Expressão é extração, é trazer a intimidade ao de cima e assentar o eu como motor do ato criativo. A arte mais memorável enraíza-se na demanda pela identidade; busca interligar tão profundamente o criador com a criação que torna o estilo do artista tão único quanto a sua pessoa.

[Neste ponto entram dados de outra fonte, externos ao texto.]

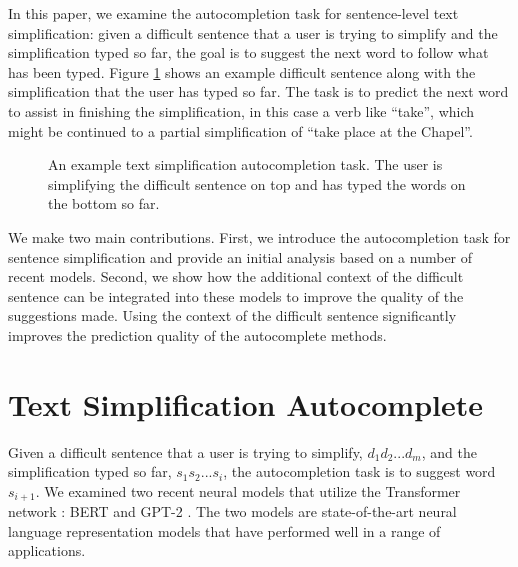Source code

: \documentclass[11pt]{article}
\begin{document}
In this paper, we examine the autocompletion task for sentence-level text simplification: given a difficult sentence that a user is trying to simplify and the simplification typed so far, the goal is to suggest the next word to follow what has been typed.  Figure \ref{fig:example} shows an example difficult sentence along with the simplification that the user has typed so far.  The task is to predict the next word to assist in finishing the simplification, in this case a verb like ``take'', which might be continued to a partial simplification of ``take place at the Chapel''.

\begin{figure}
    \centering
    \caption{An example text simplification autocompletion task.  The user is simplifying the difficult sentence on top and has typed the words on the bottom so far.}
    \label{fig:example}
    \vspace{-0.15in}
\end{figure}

We make two main contributions.  First, we introduce the autocompletion task for sentence simplification and provide an initial analysis based on a number of recent models.  Second, we show how the additional context of the difficult sentence can be integrated into these models to improve the quality of the suggestions made.  Using the context of the difficult sentence significantly improves the prediction quality of the autocomplete methods.


\section{Text Simplification Autocomplete}

Given a difficult sentence that a user is trying to simplify, $d_1 d_2 ... d_m$, and the simplification typed so far, $s_1 s_2 ... s_i$, the autocompletion task is to suggest word $s_{i+1}$.   We examined two recent neural models that utilize the Transformer network \cite{vaswani2017attention}: BERT \cite{devlin2018bert} and GPT-2 \cite{radford2019language}.  The two models are state-of-the-art neural language representation models that have performed well in a range of applications.
\end{document}
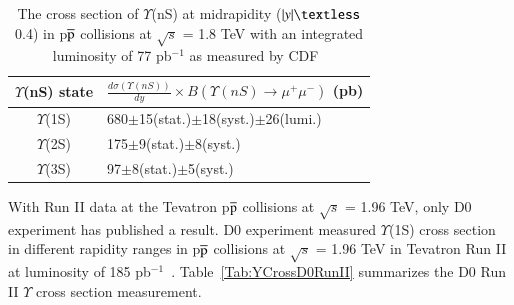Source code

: 

\begin{table}
  \begin{center}
    \caption[]{The cross section of $\Upsilon$(nS) at midrapidity
($|y|\textless$ 0.4) in p$\overline{\rm p}$ collisions at $\surd s$ = 1.8 TeV with
an integrated luminosity of 77 pb$^{-1}$ as measured by CDF~\cite{CDF:2001fdy}}
\label{Tab:YCrossCDF02}
\begin{tabular}{cl} 
\hline 
\hline
$\Upsilon$(nS) state             &$\frac{d\sigma(\Upsilon(nS))}{dy}\times B(\Upsilon(nS)\rightarrow\mu^{+}\mu^{-})$ (pb)    \\              
\hline
$\Upsilon$(1S)                   &680$\pm$15(stat.)$\pm$18(syst.)$\pm$26(lumi.)\\
$\Upsilon$(2S)                   &175$\pm$9(stat.)$\pm$8(syst.)\\
$\Upsilon$(3S)                   &97$\pm$8(stat.)$\pm$5(syst.)\\   
\hline
\hline
\end{tabular}
\end{center}
\end{table}

With Run II data at the Tevatron p$\overline{\rm p}$ collisions at $\surd s$ = 1.96 TeV,
only D0 experiment has published a result.
D0 experiment measured $\Upsilon$(1S) cross section in different 
rapidity ranges in p$\overline{\rm p}$ collisions at $\surd s$  = 1.96 TeV in
Tevatron Run II at luminosity of 185 pb$^{-1}$~\cite{D0:2005klj}.
Table~\ref{Tab:YCrossD0RunII} summarizes the D0 Run II $\Upsilon$ cross section
measurement.


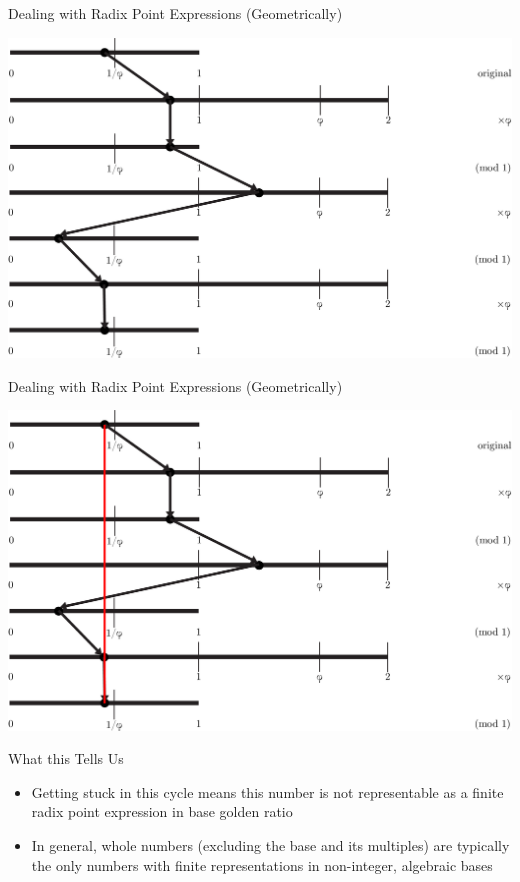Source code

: \documentclass{beamer}
\begin{document}
\begin{frame}{Dealing with Radix Point Expressions (Geometrically)}
  \addtocounter{framenumber}{-1}
  \begin{example}
    \includegraphics[width=\textwidth,height=0.75\textheight]{images/Phinary/7}
  \end{example}
\end{frame}

\begin{frame}{Dealing with Radix Point Expressions (Geometrically)}
  \addtocounter{framenumber}{-1}
  \begin{example}
    \includegraphics[width=\textwidth,height=0.75\textheight]{images/Phinary/8}
  \end{example}
\end{frame}

\begin{frame}{What this Tells Us}
  \begin{itemize}
    \item Getting stuck in this cycle means this number is not representable as a finite radix point expression in base golden ratio \pause
    \item In general, whole numbers (excluding the base and its multiples) are typically the only numbers with finite representations in non-integer, algebraic bases
  \end{itemize}
\end{frame}
\end{document}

Consigo imaginar o rosto de Picasso; consigo imaginar o meu rosto pintado por Picasso.

Nietzsche afirmou, de tudo quanto fora escrito, "amo apenas aquilo que alguém escreveu com o próprio sangue". Esta imagem brutal da autocombustão da criação reflete a importância da individualidade para o filósofo e o seu desdém pelas abstrações espirituais—a sua crença em todas as coisas corpóreas e fisicas—uma atitude resumida por Oscar Wilde: "Aqueles que reconhecem alguma diferença entre corpo e alma não possuem nenhum dos dois."

Neste sangue corre o ferro vindo da morte de uma estrela distante—terá o artista de sondar pela identidade no espaço, ou perscrutar os átomos? Quão perto e quão longe são demasiado na busca pela identidade?

Ampliando uma espiral de código, terá a sua conceção primitiva. Porém, se o ADN detivesse a identidade, os gémeos partilhariam indissociavelmente da mesma. Avançando um pouco acima na escala, nada mais se evidencia além da fisicalidade iminente da identidade: as células, considerando-as como a matéria do corpo, torná-la-iam, com os seus desaparecimentos e surgimentos, numa entidade inconstante.

Uma complicada orquestra de glândulas e hormonas dirige as maquinarias do corpo no ritmo da respiração à marcação do metrónomo circadiano, dilatando vasos e contraíndo válvulas, ao som de uma composição ditada por uma infinidade de estímulos e perceções—à experiência de escutar este concerto interno e as variações que se desenrolam nesta harmonia vital chama-se Emoção. As emoções constituem a perceção interna do enquadramento corporal. A impressão do corpo a responder à capacidade de ver, o estímulo pelo qual se processa o medo, o impulso para o arranque de uma corrida, todos são emoções. Sem esta audição interna da orquestra do nosso corpo, a cognição perderia a cor: o coração não palpitaria com de receio, a expressão do medo resultando no músculo em concerto com a adrenalina e todas as hormonas afloradas pelo avistamento de um leão.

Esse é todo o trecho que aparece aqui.